Há mais discursos do que prática…

As pessoas que construíram esse negócio e o fizeram no passado eram experts na arte da persuasão. Mas ela não funciona mais. Hoje o que vemos são clientes indo embora, abandonando quem não sai do discurso. Mas há algumas empresas conseguindo fazer bem essa transição. Há muita gente talentosa. O PJ Pereira é uma delas.

Os prêmios não acabaram se tornando um símbolo desse modelo antigo, em que tudo o que se persegue é uma grande ideia capaz de conquistar um Leão, por exemplo?

Sim, durante muito tempo foi assim, com certeza. Mas não mais. Não é o que eu tenho visto em Cannes. Não é o que vi este ano. Acredito que as premiações estão se encarregando de eliminar as ideias vazias. E buscar as premiações com trabalho consistente acabará levando as agências para a direção correta.

E o papel da R/GA em eventos como Cannes, trazendo o novo? Torna festivais mais interessantes do que os próprios prêmios?

Escuto muito isso. Este ano um cara do Canadá me parou e disse que estava ali pela quinta vez só para me ouvir falar. E a cada ano, tem sido diferente e surpreendente. No fundo é isso que buscamos, mesmo.

Quais foram os grandes movimentos que a agência fez?

Temos trabalhado continuamente no aprimoramento do nosso modelo. Aprendendo com as empresas com as quais nos conectamos e fazemos negócios. Mas isso é apenas parte do todo. Desconstruir a R/GA no sentido de pegar todos os seus pedacinhos e integrar a novos é o segredo. Para entender este processo, é preciso compreender o que significa o conceito de implementar. Pode-se trabalhar com outras empresas e realizar trabalhos em parceria, para serem inscritos em Cannes, por exemplo. Mas isso não é implementar novos processos e novas capacidades, não é mudar de maneira genuína. Trabalhar com empresas parceiras é algo que as agências sempre fizeram, mas não é o que fazemos. Nosso modelo é integrado, colaborativo, em 19 lugares do mundo. O que nos torna diferentes é que não há parceria: estamos integrados, e oferecendo os nossos serviços dentro de casa. Temos estúdios de conteúdo preparados para trabalhar com apresentações, vídeos, influenciadores, desenvolver protótipos. Criamos um modelo global de arquitetura totalmente integrado e focado em fazer crescer os negócios dos clientes. E não há outro modelo possível, estou 100% certo disso.

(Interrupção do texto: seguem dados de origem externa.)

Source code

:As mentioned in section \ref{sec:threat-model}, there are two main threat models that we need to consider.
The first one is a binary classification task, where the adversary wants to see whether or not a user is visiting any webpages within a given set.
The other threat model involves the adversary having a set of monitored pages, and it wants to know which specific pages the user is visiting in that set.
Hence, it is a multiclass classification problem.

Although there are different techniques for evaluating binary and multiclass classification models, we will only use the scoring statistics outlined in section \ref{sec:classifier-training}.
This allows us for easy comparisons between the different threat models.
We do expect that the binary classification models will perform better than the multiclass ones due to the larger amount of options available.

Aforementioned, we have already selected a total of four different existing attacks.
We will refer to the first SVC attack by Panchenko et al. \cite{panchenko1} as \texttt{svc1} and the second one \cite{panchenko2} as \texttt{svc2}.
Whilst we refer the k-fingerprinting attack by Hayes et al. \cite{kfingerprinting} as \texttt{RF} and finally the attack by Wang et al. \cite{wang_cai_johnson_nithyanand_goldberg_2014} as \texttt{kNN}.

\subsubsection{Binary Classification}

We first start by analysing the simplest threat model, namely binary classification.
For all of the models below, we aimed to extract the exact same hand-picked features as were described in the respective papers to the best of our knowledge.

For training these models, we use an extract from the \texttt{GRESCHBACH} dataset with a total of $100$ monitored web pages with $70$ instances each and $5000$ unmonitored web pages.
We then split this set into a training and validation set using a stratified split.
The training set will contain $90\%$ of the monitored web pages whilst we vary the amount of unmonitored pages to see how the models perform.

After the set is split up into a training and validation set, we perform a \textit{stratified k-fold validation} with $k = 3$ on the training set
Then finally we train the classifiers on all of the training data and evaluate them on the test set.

Implementar, portanto, tem sido a tônica da R/GA, certo?
Parece que estamos nos gabando, mas é exatamente isso. E estamos sempre aprimorando, errando, refazendo. Talvez nunca fique perfeito, mas continuamos tentando. É como construir uma casa. Se você não tem nada planejado de antemão, se não pensou no que pode dar errado, não testou nada, com certeza não terá uma estrutura muito boa. Por isso o design é tão importante. Simplicidade é um segredo importante.